> _TASK GOAL_
To answer, print the line containing "外人和家丁都以为师家捡了个能" and each line after it in the listing below, exactly as they stand.

(Beginning of THE DATA)

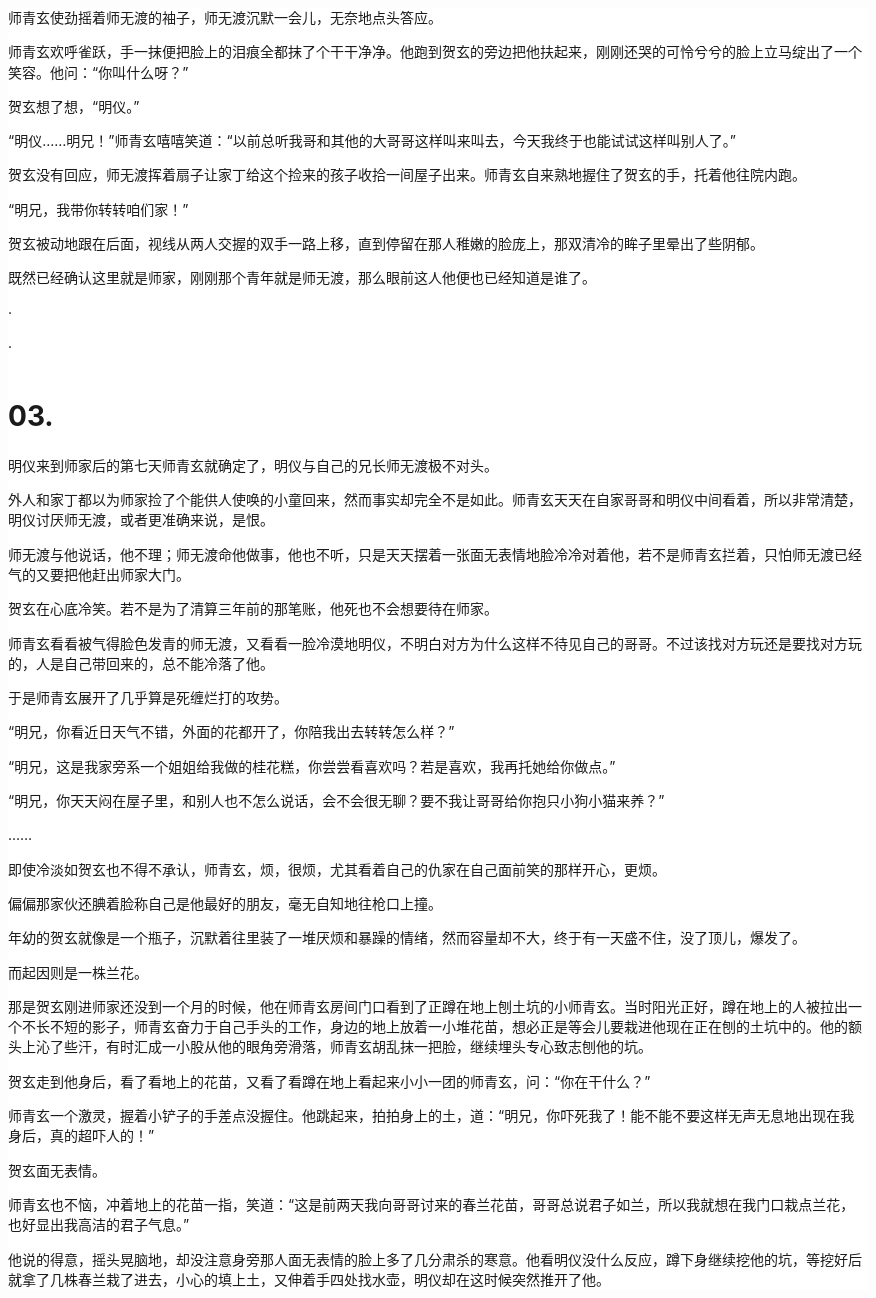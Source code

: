 师青玄使劲摇着师无渡的袖子，师无渡沉默一会儿，无奈地点头答应。

师青玄欢呼雀跃，手一抹便把脸上的泪痕全都抹了个干干净净。他跑到贺玄的旁边把他扶起来，刚刚还哭的可怜兮兮的脸上立马绽出了一个笑容。他问：“你叫什么呀？”

贺玄想了想，“明仪。”

“明仪……明兄！”师青玄嘻嘻笑道：“以前总听我哥和其他的大哥哥这样叫来叫去，今天我终于也能试试这样叫别人了。”

贺玄没有回应，师无渡挥着扇子让家丁给这个捡来的孩子收拾一间屋子出来。师青玄自来熟地握住了贺玄的手，托着他往院内跑。

“明兄，我带你转转咱们家！”

贺玄被动地跟在后面，视线从两人交握的双手一路上移，直到停留在那人稚嫩的脸庞上，那双清冷的眸子里晕出了些阴郁。

既然已经确认这里就是师家，刚刚那个青年就是师无渡，那么眼前这人他便也已经知道是谁了。

 ·

 ·

# 03.

明仪来到师家后的第七天师青玄就确定了，明仪与自己的兄长师无渡极不对头。

外人和家丁都以为师家捡了个能供人使唤的小童回来，然而事实却完全不是如此。师青玄天天在自家哥哥和明仪中间看着，所以非常清楚，明仪讨厌师无渡，或者更准确来说，是恨。

师无渡与他说话，他不理；师无渡命他做事，他也不听，只是天天摆着一张面无表情地脸冷冷对着他，若不是师青玄拦着，只怕师无渡已经气的又要把他赶出师家大门。

贺玄在心底冷笑。若不是为了清算三年前的那笔账，他死也不会想要待在师家。

师青玄看看被气得脸色发青的师无渡，又看看一脸冷漠地明仪，不明白对方为什么这样不待见自己的哥哥。不过该找对方玩还是要找对方玩的，人是自己带回来的，总不能冷落了他。

于是师青玄展开了几乎算是死缠烂打的攻势。

“明兄，你看近日天气不错，外面的花都开了，你陪我出去转转怎么样？”

“明兄，这是我家旁系一个姐姐给我做的桂花糕，你尝尝看喜欢吗？若是喜欢，我再托她给你做点。”

“明兄，你天天闷在屋子里，和别人也不怎么说话，会不会很无聊？要不我让哥哥给你抱只小狗小猫来养？”

……

即使冷淡如贺玄也不得不承认，师青玄，烦，很烦，尤其看着自己的仇家在自己面前笑的那样开心，更烦。

偏偏那家伙还腆着脸称自己是他最好的朋友，毫无自知地往枪口上撞。

年幼的贺玄就像是一个瓶子，沉默着往里装了一堆厌烦和暴躁的情绪，然而容量却不大，终于有一天盛不住，没了顶儿，爆发了。

而起因则是一株兰花。

那是贺玄刚进师家还没到一个月的时候，他在师青玄房间门口看到了正蹲在地上刨土坑的小师青玄。当时阳光正好，蹲在地上的人被拉出一个不长不短的影子，师青玄奋力于自己手头的工作，身边的地上放着一小堆花苗，想必正是等会儿要栽进他现在正在刨的土坑中的。他的额头上沁了些汗，有时汇成一小股从他的眼角旁滑落，师青玄胡乱抹一把脸，继续埋头专心致志刨他的坑。

贺玄走到他身后，看了看地上的花苗，又看了看蹲在地上看起来小小一团的师青玄，问：“你在干什么？”

师青玄一个激灵，握着小铲子的手差点没握住。他跳起来，拍拍身上的土，道：“明兄，你吓死我了！能不能不要这样无声无息地出现在我身后，真的超吓人的！”

贺玄面无表情。

师青玄也不恼，冲着地上的花苗一指，笑道：“这是前两天我向哥哥讨来的春兰花苗，哥哥总说君子如兰，所以我就想在我门口栽点兰花，也好显出我高洁的君子气息。”

他说的得意，摇头晃脑地，却没注意身旁那人面无表情的脸上多了几分肃杀的寒意。他看明仪没什么反应，蹲下身继续挖他的坑，等挖好后就拿了几株春兰栽了进去，小心的填上土，又伸着手四处找水壶，明仪却在这时候突然推开了他。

(End of THE DATA)

> _ANSWER TO THIS EXERCISE_
外人和家丁都以为师家捡了个能供人使唤的小童回来，然而事实却完全不是如此。师青玄天天在自家哥哥和明仪中间看着，所以非常清楚，明仪讨厌师无渡，或者更准确来说，是恨。

师无渡与他说话，他不理；师无渡命他做事，他也不听，只是天天摆着一张面无表情地脸冷冷对着他，若不是师青玄拦着，只怕师无渡已经气的又要把他赶出师家大门。

贺玄在心底冷笑。若不是为了清算三年前的那笔账，他死也不会想要待在师家。

师青玄看看被气得脸色发青的师无渡，又看看一脸冷漠地明仪，不明白对方为什么这样不待见自己的哥哥。不过该找对方玩还是要找对方玩的，人是自己带回来的，总不能冷落了他。

于是师青玄展开了几乎算是死缠烂打的攻势。

“明兄，你看近日天气不错，外面的花都开了，你陪我出去转转怎么样？”

“明兄，这是我家旁系一个姐姐给我做的桂花糕，你尝尝看喜欢吗？若是喜欢，我再托她给你做点。”

“明兄，你天天闷在屋子里，和别人也不怎么说话，会不会很无聊？要不我让哥哥给你抱只小狗小猫来养？”

……

即使冷淡如贺玄也不得不承认，师青玄，烦，很烦，尤其看着自己的仇家在自己面前笑的那样开心，更烦。

偏偏那家伙还腆着脸称自己是他最好的朋友，毫无自知地往枪口上撞。

年幼的贺玄就像是一个瓶子，沉默着往里装了一堆厌烦和暴躁的情绪，然而容量却不大，终于有一天盛不住，没了顶儿，爆发了。

而起因则是一株兰花。

那是贺玄刚进师家还没到一个月的时候，他在师青玄房间门口看到了正蹲在地上刨土坑的小师青玄。当时阳光正好，蹲在地上的人被拉出一个不长不短的影子，师青玄奋力于自己手头的工作，身边的地上放着一小堆花苗，想必正是等会儿要栽进他现在正在刨的土坑中的。他的额头上沁了些汗，有时汇成一小股从他的眼角旁滑落，师青玄胡乱抹一把脸，继续埋头专心致志刨他的坑。

贺玄走到他身后，看了看地上的花苗，又看了看蹲在地上看起来小小一团的师青玄，问：“你在干什么？”

师青玄一个激灵，握着小铲子的手差点没握住。他跳起来，拍拍身上的土，道：“明兄，你吓死我了！能不能不要这样无声无息地出现在我身后，真的超吓人的！”

贺玄面无表情。

师青玄也不恼，冲着地上的花苗一指，笑道：“这是前两天我向哥哥讨来的春兰花苗，哥哥总说君子如兰，所以我就想在我门口栽点兰花，也好显出我高洁的君子气息。”

他说的得意，摇头晃脑地，却没注意身旁那人面无表情的脸上多了几分肃杀的寒意。他看明仪没什么反应，蹲下身继续挖他的坑，等挖好后就拿了几株春兰栽了进去，小心的填上土，又伸着手四处找水壶，明仪却在这时候突然推开了他。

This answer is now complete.